このポリシーの場合、送信元 リストには Mobile VPN with L2TP ユーザー グループが含まれているため、これは Mobile VPN with L2TP からのトラフィックに適用されます。
また、Mobile VPN with L2TP の構成で RADIUS ユーザー グループの TestGroup1 が指定されているため、このポリシーは Mobile VPN with L2TP ユーザーからのトラフィックにも適用されます。

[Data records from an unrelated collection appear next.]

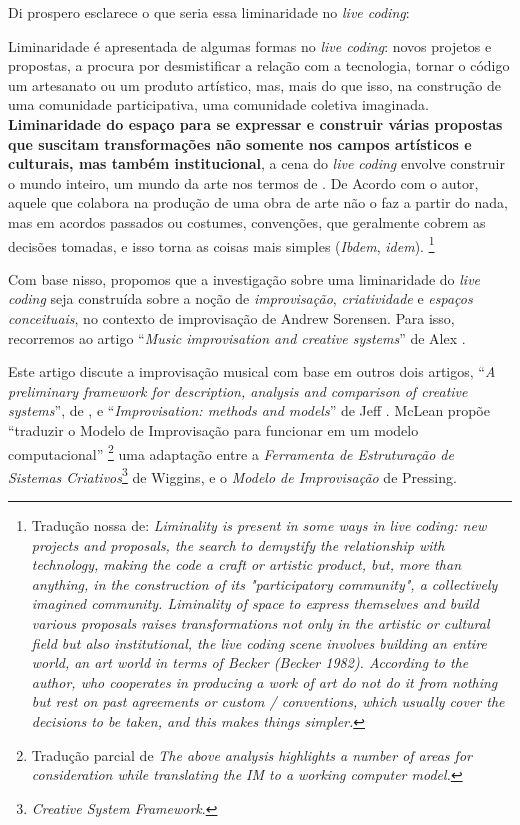 Di prospero esclarece o que seria essa liminaridade no \emph{live coding}: 

\begin{citacao}
Liminaridade é apresentada de algumas formas no \emph{live coding}: novos projetos e propostas, a procura por desmistificar a relação com a tecnologia, tornar o código um artesanato ou um produto artístico, mas, mais do que isso, na construção de uma comunidade participativa, uma comunidade coletiva imaginada. \textbf{Liminaridade do espaço para se expressar e construir várias propostas que suscitam transformações não somente nos campos artísticos e culturais, mas também institucional}, a cena do \emph{live coding} envolve construir o mundo inteiro, um mundo da arte nos termos de . De Acordo com o autor, aquele que colabora na produção de uma obra de arte não o faz a partir do nada, mas em acordos passados ou costumes, convenções, que geralmente cobrem as decisões tomadas, e isso torna as coisas mais simples (\emph{Ibdem}, \emph{idem}). \footnote{Tradução nossa de: \emph{Liminality is present in some ways in live coding: new projects and proposals, the search to demystify the relationship with technology, making the code a craft or artistic product, but, more than anything, in the construction of its "participatory community", a collectively imagined community. Liminality of space to express themselves and build various proposals raises transformations not only in the artistic or cultural field but also institutional, the live coding scene involves building an entire world, an art world in terms of Becker (Becker 1982). According to the author, who cooperates in producing a work of art do not do it from nothing but rest on past agreements or custom / conventions, which usually cover the decisions to be taken, and this makes things simpler.}}
\end{citacao} 

Com base nisso, propomos que a investigação sobre uma liminaridade do \emph{live coding} seja construída sobre a noção de \emph{improvisação}, \emph{criatividade} e \emph{espaços conceituais}, no contexto de improvisação de Andrew Sorensen.  Para isso, recorremos ao artigo ``\emph{Music improvisation and creative systems}'' de Alex .

Este artigo discute a improvisação musical com base em outros dois artigos, ``\emph{A preliminary framework for description, analysis and comparison of creative systems}'', de , e ``\emph{Improvisation: methods and models}'' de Jeff . McLean propõe ``traduzir o Modelo de Improvisação para funcionar em um modelo computacional'' \cite[p.~5]{mclean_music_2006}\footnote{Tradução parcial de \emph{The above analysis highlights a number of areas for consideration while translating the IM to a working computer model.}} uma adaptação entre a \emph{Ferramenta de Estruturação de Sistemas Criativos}\footnote{\emph{Creative System Framework}.} de Wiggins, e o \emph{Modelo de Improvisação} de Pressing.


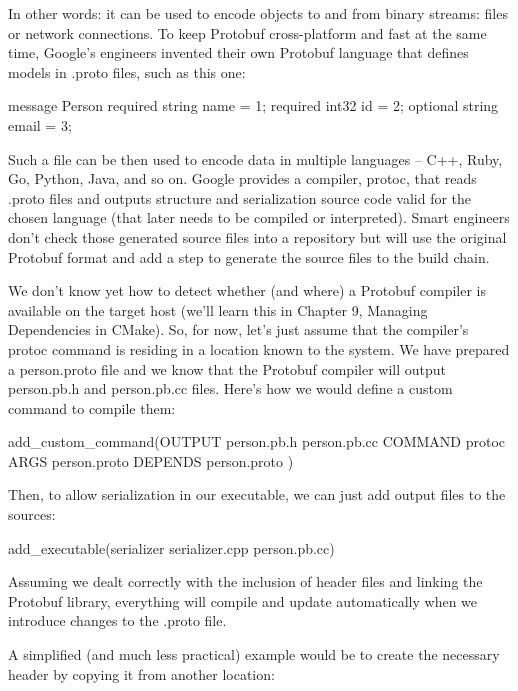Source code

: In other words: it can be used to encode objects to and from binary streams: files or network connections. To keep Protobuf cross-platform and fast at the same time, Google’s engineers invented their own Protobuf language that defines models in .proto files, such as this one:

\begin{shell}
message Person {
    required string name = 1;
    required int32 id = 2;
    optional string email = 3;
}
\end{shell}

Such a file can be then used to encode data in multiple languages – C++, Ruby, Go, Python, Java, and so on. Google provides a compiler, protoc, that reads .proto files and outputs structure and serialization source code valid for the chosen language (that later needs to be compiled or interpreted). Smart engineers don’t check those generated source files into a repository but will use the original Protobuf format and add a step to generate the source files to the build chain.

We don’t know yet how to detect whether (and where) a Protobuf compiler is available on the target host (we’ll learn this in Chapter 9, Managing Dependencies in CMake). So, for now, let’s just assume that the compiler’s protoc command is residing in a location known to the system. We have prepared a person.proto file and we know that the Protobuf compiler will output person.pb.h and person.pb.cc files. Here’s how we would define a custom command to compile them:

\begin{cmake}
add_custom_command(OUTPUT person.pb.h person.pb.cc
        COMMAND protoc ARGS person.proto
        DEPENDS person.proto
)
\end{cmake}

Then, to allow serialization in our executable, we can just add output files to the sources:

\begin{cmake}
add_executable(serializer serializer.cpp person.pb.cc)
\end{cmake}

Assuming we dealt correctly with the inclusion of header files and linking the Protobuf library, everything will compile and update automatically when we introduce changes to the .proto file.

A simplified (and much less practical) example would be to create the necessary header by copying it from another location:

Firebox ポリシーに追加するユーザー グループは慎重に検討してください。たとえば、Firebox の認証構成に RADIUS ユーザー グループを追加し、Mobile VPN with L2TP の構成にも同じグループを追加する場合、Firebox ポリシーには既定の L2TP -Users グループではなく、RADIUS グループを追加することを検討してください。L2TP -Users グループには、Mobile VPN with L2TP 構成に追加したすべてのグループとユーザーが含まれます。Firebox ポリシーに L2TP -Users グループを追加すると、意図に反して、すべてのモバイル ユーザーがそのポリシーで指定されたリソースにアクセスできるようになってしまいます。

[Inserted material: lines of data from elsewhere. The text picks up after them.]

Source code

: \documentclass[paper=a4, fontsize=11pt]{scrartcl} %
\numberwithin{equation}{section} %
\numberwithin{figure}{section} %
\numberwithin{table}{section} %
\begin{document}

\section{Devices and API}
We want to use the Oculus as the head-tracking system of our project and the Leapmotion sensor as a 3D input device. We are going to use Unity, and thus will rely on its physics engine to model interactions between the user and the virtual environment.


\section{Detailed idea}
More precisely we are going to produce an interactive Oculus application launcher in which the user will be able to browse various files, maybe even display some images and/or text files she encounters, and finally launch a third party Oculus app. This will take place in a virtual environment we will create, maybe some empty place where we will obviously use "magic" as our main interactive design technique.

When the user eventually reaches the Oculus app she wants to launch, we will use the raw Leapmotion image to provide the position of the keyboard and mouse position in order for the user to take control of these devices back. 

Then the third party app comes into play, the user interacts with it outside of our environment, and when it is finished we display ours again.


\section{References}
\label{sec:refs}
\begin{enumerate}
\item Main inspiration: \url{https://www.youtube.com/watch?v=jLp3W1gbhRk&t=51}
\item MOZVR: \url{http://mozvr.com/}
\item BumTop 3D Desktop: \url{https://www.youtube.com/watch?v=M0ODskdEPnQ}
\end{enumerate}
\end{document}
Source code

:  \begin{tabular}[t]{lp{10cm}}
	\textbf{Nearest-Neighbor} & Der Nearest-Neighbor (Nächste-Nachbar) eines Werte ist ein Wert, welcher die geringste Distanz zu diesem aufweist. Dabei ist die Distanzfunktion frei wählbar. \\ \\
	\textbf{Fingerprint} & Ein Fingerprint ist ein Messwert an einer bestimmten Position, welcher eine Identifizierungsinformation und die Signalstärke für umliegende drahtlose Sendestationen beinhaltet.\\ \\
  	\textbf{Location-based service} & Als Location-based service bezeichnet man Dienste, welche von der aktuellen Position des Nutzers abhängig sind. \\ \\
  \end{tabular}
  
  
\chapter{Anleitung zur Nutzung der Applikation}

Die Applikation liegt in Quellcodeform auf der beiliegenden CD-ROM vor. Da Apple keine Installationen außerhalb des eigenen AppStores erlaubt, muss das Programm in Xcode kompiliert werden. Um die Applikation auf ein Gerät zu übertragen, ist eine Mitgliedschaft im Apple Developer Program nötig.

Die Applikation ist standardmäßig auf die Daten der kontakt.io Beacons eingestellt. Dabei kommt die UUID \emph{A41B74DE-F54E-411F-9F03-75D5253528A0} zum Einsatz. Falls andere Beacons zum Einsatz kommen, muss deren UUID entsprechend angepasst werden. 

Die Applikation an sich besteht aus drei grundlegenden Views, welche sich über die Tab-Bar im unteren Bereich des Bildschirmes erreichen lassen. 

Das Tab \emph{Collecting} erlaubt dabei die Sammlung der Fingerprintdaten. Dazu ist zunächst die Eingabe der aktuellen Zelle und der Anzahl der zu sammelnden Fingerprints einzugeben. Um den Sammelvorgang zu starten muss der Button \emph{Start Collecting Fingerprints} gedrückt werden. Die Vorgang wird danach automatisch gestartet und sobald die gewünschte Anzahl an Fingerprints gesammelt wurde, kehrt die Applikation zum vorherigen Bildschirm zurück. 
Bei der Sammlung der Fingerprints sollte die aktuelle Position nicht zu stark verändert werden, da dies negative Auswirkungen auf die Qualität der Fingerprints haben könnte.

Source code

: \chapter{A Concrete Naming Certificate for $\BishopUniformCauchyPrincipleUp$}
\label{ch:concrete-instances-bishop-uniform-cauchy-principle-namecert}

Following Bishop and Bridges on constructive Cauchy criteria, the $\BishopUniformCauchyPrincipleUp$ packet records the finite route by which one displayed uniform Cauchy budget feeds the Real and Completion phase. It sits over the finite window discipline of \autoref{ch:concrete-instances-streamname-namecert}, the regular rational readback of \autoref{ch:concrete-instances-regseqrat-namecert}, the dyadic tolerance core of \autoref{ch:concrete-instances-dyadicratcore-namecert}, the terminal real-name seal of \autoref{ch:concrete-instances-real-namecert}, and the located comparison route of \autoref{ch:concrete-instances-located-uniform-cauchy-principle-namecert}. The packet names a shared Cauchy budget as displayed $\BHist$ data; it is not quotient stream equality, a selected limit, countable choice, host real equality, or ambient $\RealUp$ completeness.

仮想 IP アドレス プールは、VPN ユーザーをローカル ネットワーク上の信頼済みユーザーとみなすかどうかには影響しません。たとえば、ローカル ネットワークの IP アドレス範囲と重複するように Mobile VPN with L2TP の IP アドレス プールを指定した場合でも、モバイル VPN ユーザーはローカル ネットワーク上の信頼できるユーザーとはみなされません。
L2TP ポリシーのベストプラクティス
Mobile VPN with L2TP ユーザーが VPN を経由してアクセスできるネットワーク リソースを制限することをお勧めします。これを行うには、Allow L2TP -Users ポリシーを置き換えます。
Allow L2TP -Users ポリシーを置き換えるには、以下の手順を実行します。

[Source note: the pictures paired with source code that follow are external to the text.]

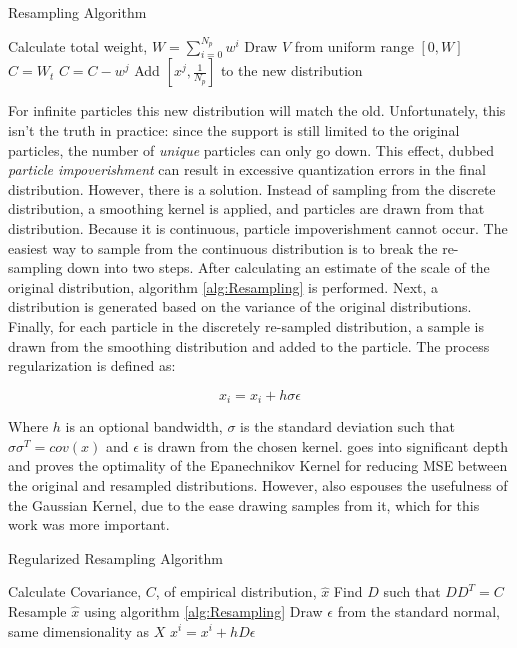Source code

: \begin{algorithm}
\caption{Resampling Algorithm}
\begin{algorithmic}
\STATE Calculate total weight, $W = \sum_{i=0}^{N_p} w^i$
    \STATE Draw $V$ from uniform range $[0, W]$
    \STATE $C = W_t$
        \STATE $C = C - w^j$
    \ENDFOR
    \STATE Add $[x^j, \frac{1}{N_p}]$ to the new distribution
\ENDFOR
\STATE 
\end{algorithmic}
\label{alg:Resampling}
\end{algorithm}
For infinite particles this new distribution will match the old.
Unfortunately, this isn't the truth in practice: since the support is
still limited to the original particles, the number of \emph{unique} particles can only go down.
This effect, dubbed \emph{particle impoverishment} can result in excessive quantization
errors in the final distribution. However, there is a solution. Instead of sampling from the
discrete distribution, a smoothing kernel is applied, and particles are drawn from
that distribution. Because it is continuous, particle impoverishment
cannot occur. The easiest way to sample from the continuous distribution is to break the 
re-sampling down into two steps. After calculating an estimate of the scale of the original
distribution, algorithm \autoref{alg:Resampling} is performed. Next, a distribution is generated
based on the variance of the original distributions.
Finally, for each particle in the discretely re-sampled distribution, a sample is drawn from 
the smoothing 
distribution and added to the particle.  The process regularization is defined as:

\begin{equation}
x_i = x_i + h\sigma \epsilon
\end{equation}

Where $h$ is an optional bandwidth, $\sigma$ is the standard deviation such that 
$\sigma \sigma^T = cov(x)$
and $\epsilon$ is drawn from the chosen kernel. \cite{Musso2001a} goes into
significant 
depth and proves the optimality of the Epanechnikov Kernel for reducing 
MSE between the original and resampled distributions. However, \cite{Musso2001a}
also espouses the usefulness of the Gaussian Kernel, due to the ease
drawing samples from it, which for this work was more important.

\begin{algorithm}
\caption{Regularized Resampling Algorithm}
\begin{algorithmic}
\STATE Calculate Covariance, $C$, of empirical distribution, $\hat{x}$
\STATE Find $D$ such that $DD^T = C$
\STATE Resample $\hat{x}$ using algorithm \autoref{alg:Resampling}
    \STATE Draw $\epsilon$ from the standard normal, same dimensionality as $X$
    \STATE $x^i = x^i + hD\epsilon$
\ENDFOR
\end{algorithmic}
\label{alg:RegResampling}
\end{algorithm}

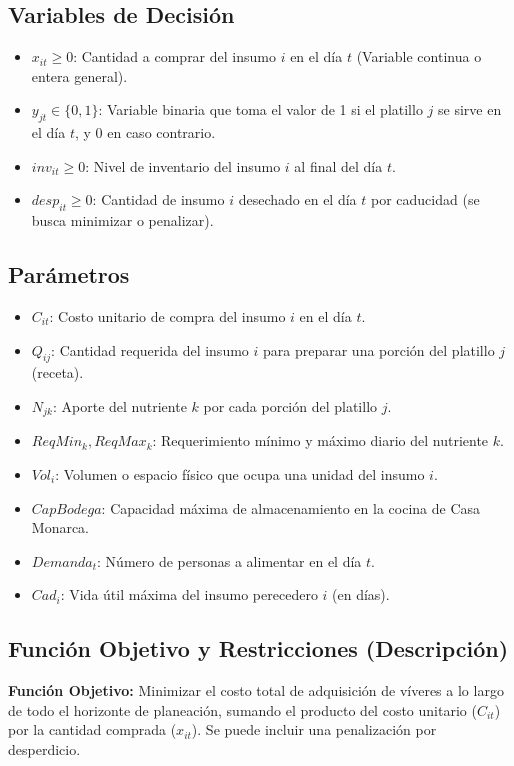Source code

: \documentclass[12pt]{report}
\begin{document}
\subsection{Variables de Decisión}
\begin{itemize}
    \item $x_{it} \ge 0$: Cantidad a comprar del insumo $i$ en el día $t$ (Variable continua o entera general).
    \item $y_{jt} \in \{0,1\}$: Variable binaria que toma el valor de 1 si el platillo $j$ se sirve en el día $t$, y 0 en caso contrario.
    \item $inv_{it} \ge 0$: Nivel de inventario del insumo $i$ al final del día $t$.
    \item $desp_{it} \ge 0$: Cantidad de insumo $i$ desechado en el día $t$ por caducidad (se busca minimizar o penalizar).
\end{itemize}

\subsection{Parámetros}
\begin{itemize}
    \item $C_{it}$: Costo unitario de compra del insumo $i$ en el día $t$.
    \item $Q_{ij}$: Cantidad requerida del insumo $i$ para preparar una porción del platillo $j$ (receta).
    \item $N_{jk}$: Aporte del nutriente $k$ por cada porción del platillo $j$.
    \item $ReqMin_{k}, ReqMax_{k}$: Requerimiento mínimo y máximo diario del nutriente $k$.
    \item $Vol_{i}$: Volumen o espacio físico que ocupa una unidad del insumo $i$.
    \item $CapBodega$: Capacidad máxima de almacenamiento en la cocina de Casa Monarca.
    \item $Demanda_{t}$: Número de personas a alimentar en el día $t$.
    \item $Cad_{i}$: Vida útil máxima del insumo perecedero $i$ (en días).
\end{itemize}

\subsection{Función Objetivo y Restricciones (Descripción)}

\noindent \textbf{Función Objetivo:}
Minimizar el costo total de adquisición de víveres a lo largo de todo el horizonte de planeación, sumando el producto del costo unitario ($C_{it}$) por la cantidad comprada ($x_{it}$). Se puede incluir una penalización por desperdicio.
\end{document}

- ユーザーが必要とするポートとプロトコルを決定します。決定するには、ベースライン テストでネットワークを評価し、ログを確認します。
- Mobile VPN with L2TP のグループとユーザーを、それらのポートとプロトコルを指定する既存の Firebox ポリシーに追加します。たとえば、Web トラフィック用のポリシーに Mobile VPN with L2TP のグループとユーザーを追加することができます。
- 必要に応じて、新しいポリシーを追加します。
- 新しいポリシーの種類を選択すると、プロトコルとポートを指定できます。
- ポリシーの 送信元 リストで、ユーザーまたはグループを指定します。Mobile VPN with L2TP 構成に含まれるグループまたはユーザーを指定する必要があります。たとえば、既定の L2TP -Users グループを指定することができます。または、Mobile VPN with L2TP 構成に追加したグループやユーザーを指定します。
- ポリシーの 送信先 リストから Any エイリアスを削除し、その他の送信先を追加します。
- Allow L2TP -Users ポリシーを無効にする前に、ポリシーによって Mobile VPN with L2TP のユーザーが必要なすべてのネットワーク リソースにアクセスできることを確認します。
- Allow L2TP -Users ポリシーを無効にします。